NOW IT IS VERY EASY, but perhaps not very fruitful nor very generous, for the local expert to pick holes in this interpretation of events. Moore’s vision of English society fits in well enough with that of C. B. McPherson, whose recent book on The Political Theory of Possessive Individualism explains English political thought from Hobbes to Locke according to the rise of competitive, individualistic, commercial attitudes to social and economic relationships. The basic objections to this view are twofold. First, it greatly exaggerates the degree to which English society, especially rural society, had gone over to a competitive, individualistic, commercialized value system. The tenantry (whether small peasants or tenant farmers is irrelevant) remained deferential to their betters until the late nineteenth century, while the landlord remained paternalistic in his attitude toward his subordinates. Moore simply does not understand the restraints upon the maximization of profits which are imposed by public opinion in a traditional society and which indeed are usually successfully internalized. Let us agree at once that the farm laborer is likely to get a far larger share of the cake under a system of collective bargaining by trade unions than by reliance on the generosity or sense of obligation of a paternalist employer. That goes without saying. But to ignore the role of the latter is to miss the significance of a set of social relationships that were of supreme importance in the past. Nor is it either willful romanticism or black reaction to argue that they served a morally defensible purpose that was often advantageous to both parties. Moore notes, though he does not make anything of it, that the English peasantry remained passive and quiescent even during the upheaval of revolution in the seventeenth century. The constant, desperate, ferocious peasant revolts of contemporary France up to 1680 simply did not happen in England after 1549.
This leads to the second and more concrete objection to Moore’s analysis of English history, namely that he frankly and openly flies in the face of modern scholarship in his interpretation of the enclosure movement of the eighteenth century as a brutal act of violence, a cruel process of dispossession and depopulation. All recent research confirms that enclosure in England was a slow and continuous process that lasted some three centuries; that many of the enclosures were relatively equitable in intent and effect; and that the eighteenth-century ones in particular involved very little mass eviction of peasants. The population of the English village, after enclosure, was normally greater in the 1830s than it had been in the 1730s. The main result of enclosure was to provide sufficient food to sustain a burst of demographic expansion. Finally, in what sense the tenant farmers of the nineteenth century differed fundamentally from the small independent proprietors of the seventeenth century in status, security, or income is a question that has yet to be solved. Moore cannot be wholly blamed for evading this question since it is one that English historians have not yet examined in any serious way.
In conclusion, then, let us admit that, within certain limits, Moore’s model for England is roughly correct, as far as we know, and makes reasonably good sense. My reservations are confined to a belief that he seriously exaggerates both the degree to which the landlord class had adopted commercial principles (in fact they were mostly rentiers, as he admits in a footnote) and the speed and the violence of the disappearance of the small peasant proprietor.
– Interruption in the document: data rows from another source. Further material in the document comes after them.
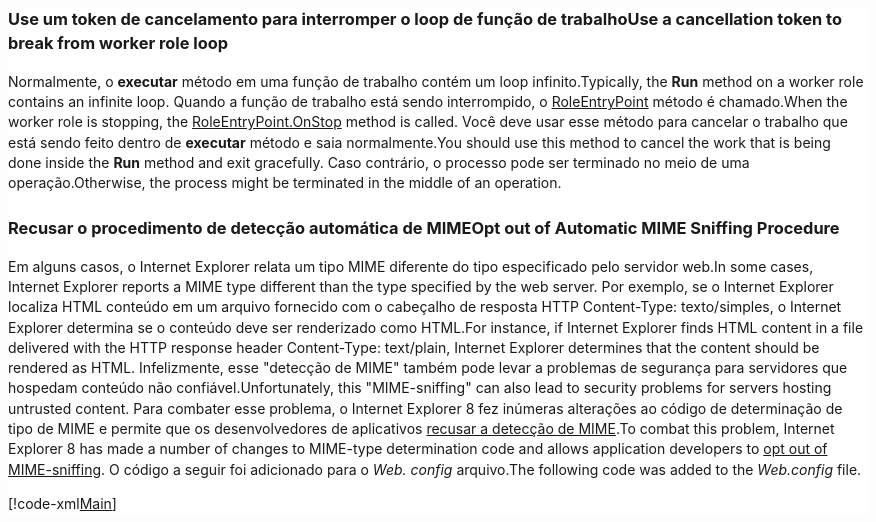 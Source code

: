 ### <a name="use-a-cancellation-token-to-break-from-worker-role-loop"></a><span data-ttu-id="ff429-222">Use um token de cancelamento para interromper o loop de função de trabalho</span><span class="sxs-lookup"><span data-stu-id="ff429-222">Use a cancellation token to break from worker role loop</span></span>

<span data-ttu-id="ff429-223">Normalmente, o **executar** método em uma função de trabalho contém um loop infinito.</span><span class="sxs-lookup"><span data-stu-id="ff429-223">Typically, the **Run** method on a worker role contains an infinite loop.</span></span> <span data-ttu-id="ff429-224">Quando a função de trabalho está sendo interrompido, o [RoleEntryPoint](https://msdn.microsoft.com/library/windowsazure/microsoft.windowsazure.serviceruntime.roleentrypoint.onstop.aspx) método é chamado.</span><span class="sxs-lookup"><span data-stu-id="ff429-224">When the worker role is stopping, the [RoleEntryPoint.OnStop](https://msdn.microsoft.com/library/windowsazure/microsoft.windowsazure.serviceruntime.roleentrypoint.onstop.aspx) method is called.</span></span> <span data-ttu-id="ff429-225">Você deve usar esse método para cancelar o trabalho que está sendo feito dentro de **executar** método e saia normalmente.</span><span class="sxs-lookup"><span data-stu-id="ff429-225">You should use this method to cancel the work that is being done inside the **Run** method and exit gracefully.</span></span> <span data-ttu-id="ff429-226">Caso contrário, o processo pode ser terminado no meio de uma operação.</span><span class="sxs-lookup"><span data-stu-id="ff429-226">Otherwise, the process might be terminated in the middle of an operation.</span></span>

### <a name="opt-out-of-automatic-mime-sniffing-procedure"></a><span data-ttu-id="ff429-227">Recusar o procedimento de detecção automática de MIME</span><span class="sxs-lookup"><span data-stu-id="ff429-227">Opt out of Automatic MIME Sniffing Procedure</span></span>

<span data-ttu-id="ff429-228">Em alguns casos, o Internet Explorer relata um tipo MIME diferente do tipo especificado pelo servidor web.</span><span class="sxs-lookup"><span data-stu-id="ff429-228">In some cases, Internet Explorer reports a MIME type different than the type specified by the web server.</span></span> <span data-ttu-id="ff429-229">Por exemplo, se o Internet Explorer localiza HTML conteúdo em um arquivo fornecido com o cabeçalho de resposta HTTP Content-Type: texto/simples, o Internet Explorer determina se o conteúdo deve ser renderizado como HTML.</span><span class="sxs-lookup"><span data-stu-id="ff429-229">For instance, if Internet Explorer finds HTML content in a file delivered with the HTTP response header Content-Type: text/plain, Internet Explorer determines that the content should be rendered as HTML.</span></span> <span data-ttu-id="ff429-230">Infelizmente, esse "detecção de MIME" também pode levar a problemas de segurança para servidores que hospedam conteúdo não confiável.</span><span class="sxs-lookup"><span data-stu-id="ff429-230">Unfortunately, this "MIME-sniffing" can also lead to security problems for servers hosting untrusted content.</span></span> <span data-ttu-id="ff429-231">Para combater esse problema, o Internet Explorer 8 fez inúmeras alterações ao código de determinação de tipo de MIME e permite que os desenvolvedores de aplicativos [recusar a detecção de MIME](https://blogs.msdn.com/b/ie/archive/2008/07/02/ie8-security-part-v-comprehensive-protection.aspx).</span><span class="sxs-lookup"><span data-stu-id="ff429-231">To combat this problem, Internet Explorer 8 has made a number of changes to MIME-type determination code and allows application developers to [opt out of MIME-sniffing](https://blogs.msdn.com/b/ie/archive/2008/07/02/ie8-security-part-v-comprehensive-protection.aspx).</span></span> <span data-ttu-id="ff429-232">O código a seguir foi adicionado para o *Web. config* arquivo.</span><span class="sxs-lookup"><span data-stu-id="ff429-232">The following code was added to the *Web.config* file.</span></span>

[!code-xml[Main](the-fix-it-sample-application/samples/sample16.xml?highlight=2-7)]
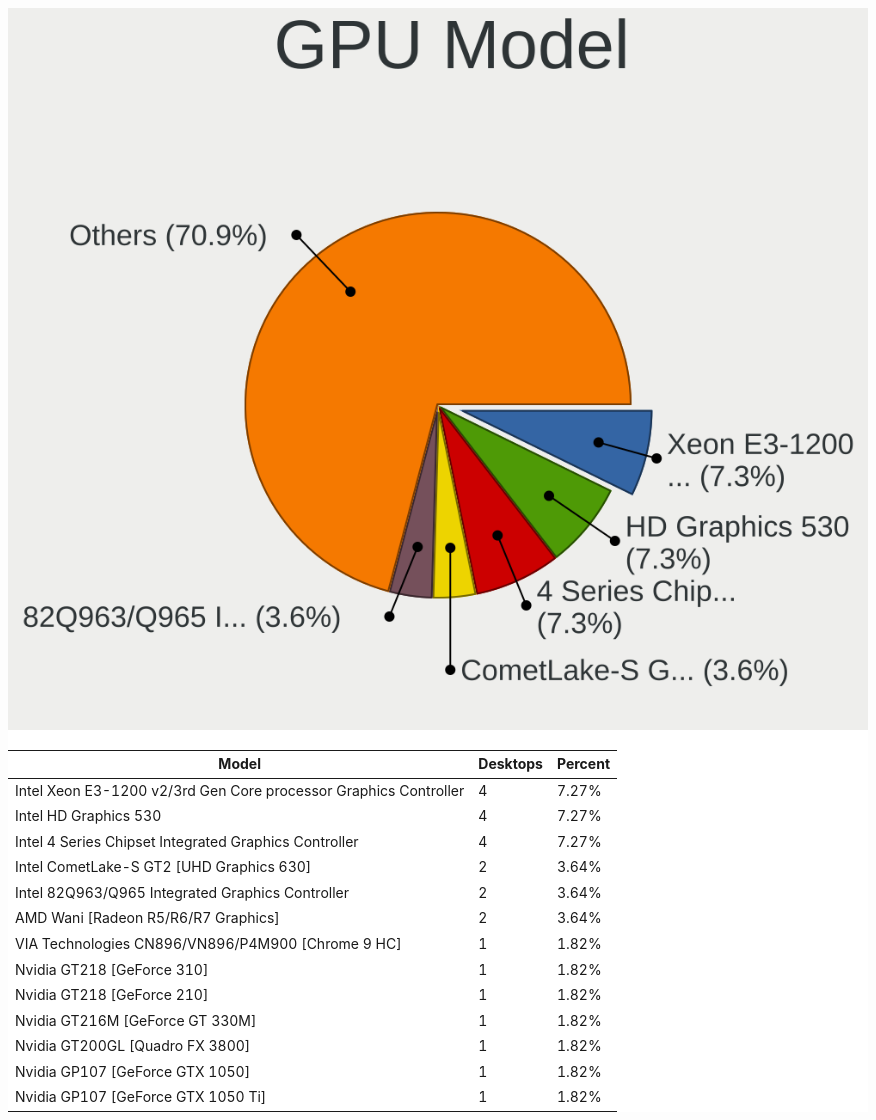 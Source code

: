 ![GPU Model](./images/pie_chart/gpu_model.svg)


| Model                                                                       | Desktops | Percent |
|-----------------------------------------------------------------------------|----------|---------|
| Intel Xeon E3-1200 v2/3rd Gen Core processor Graphics Controller            | 4        | 7.27%   |
| Intel HD Graphics 530                                                       | 4        | 7.27%   |
| Intel 4 Series Chipset Integrated Graphics Controller                       | 4        | 7.27%   |
| Intel CometLake-S GT2 [UHD Graphics 630]                                    | 2        | 3.64%   |
| Intel 82Q963/Q965 Integrated Graphics Controller                            | 2        | 3.64%   |
| AMD Wani [Radeon R5/R6/R7 Graphics]                                         | 2        | 3.64%   |
| VIA Technologies CN896/VN896/P4M900 [Chrome 9 HC]                           | 1        | 1.82%   |
| Nvidia GT218 [GeForce 310]                                                  | 1        | 1.82%   |
| Nvidia GT218 [GeForce 210]                                                  | 1        | 1.82%   |
| Nvidia GT216M [GeForce GT 330M]                                             | 1        | 1.82%   |
| Nvidia GT200GL [Quadro FX 3800]                                             | 1        | 1.82%   |
| Nvidia GP107 [GeForce GTX 1050]                                             | 1        | 1.82%   |
| Nvidia GP107 [GeForce GTX 1050 Ti]                                          | 1        | 1.82%   |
The most important contribution he makes to our rethinking of the English experience is the emphasis he places on the fact that the alliance of landlord and bourgeoisie took place in antagonism to, rather than in partnership with, the state.
What of France? Here Moore tries to determine why a very different social background has led to a not dissimilar political system. In eighteenth-century France the aristocracy took their profit from the land in the form of seigniorial dues, so that commercialization far from weakening feudalism actually strengthened it. The bourgeoisie was feudalized, rather than vice versa, and the aristocracy and large numbers of the bourgeoisie were linked together by mutual dependence upon the state for defense of their hereditary privileges and offices. For the state operated a large agrarian bureaucracy manned by bourgeois and nobles, which also served to strengthen rather than to weaken tenurial relationships, privilege, and dependency. As a result, the Revolution when it came contained within it significant anti-capitalist elements, notably the sansculottes and the peasantry as well as the entrenched official class. The successive revolutionary lurches to the Left proceeded normally until the interests of rural peasantry and urban sans-culottes split apart over the issue of price control. At that point the French Revolution came to an end, with results very different from those of the English Revolution.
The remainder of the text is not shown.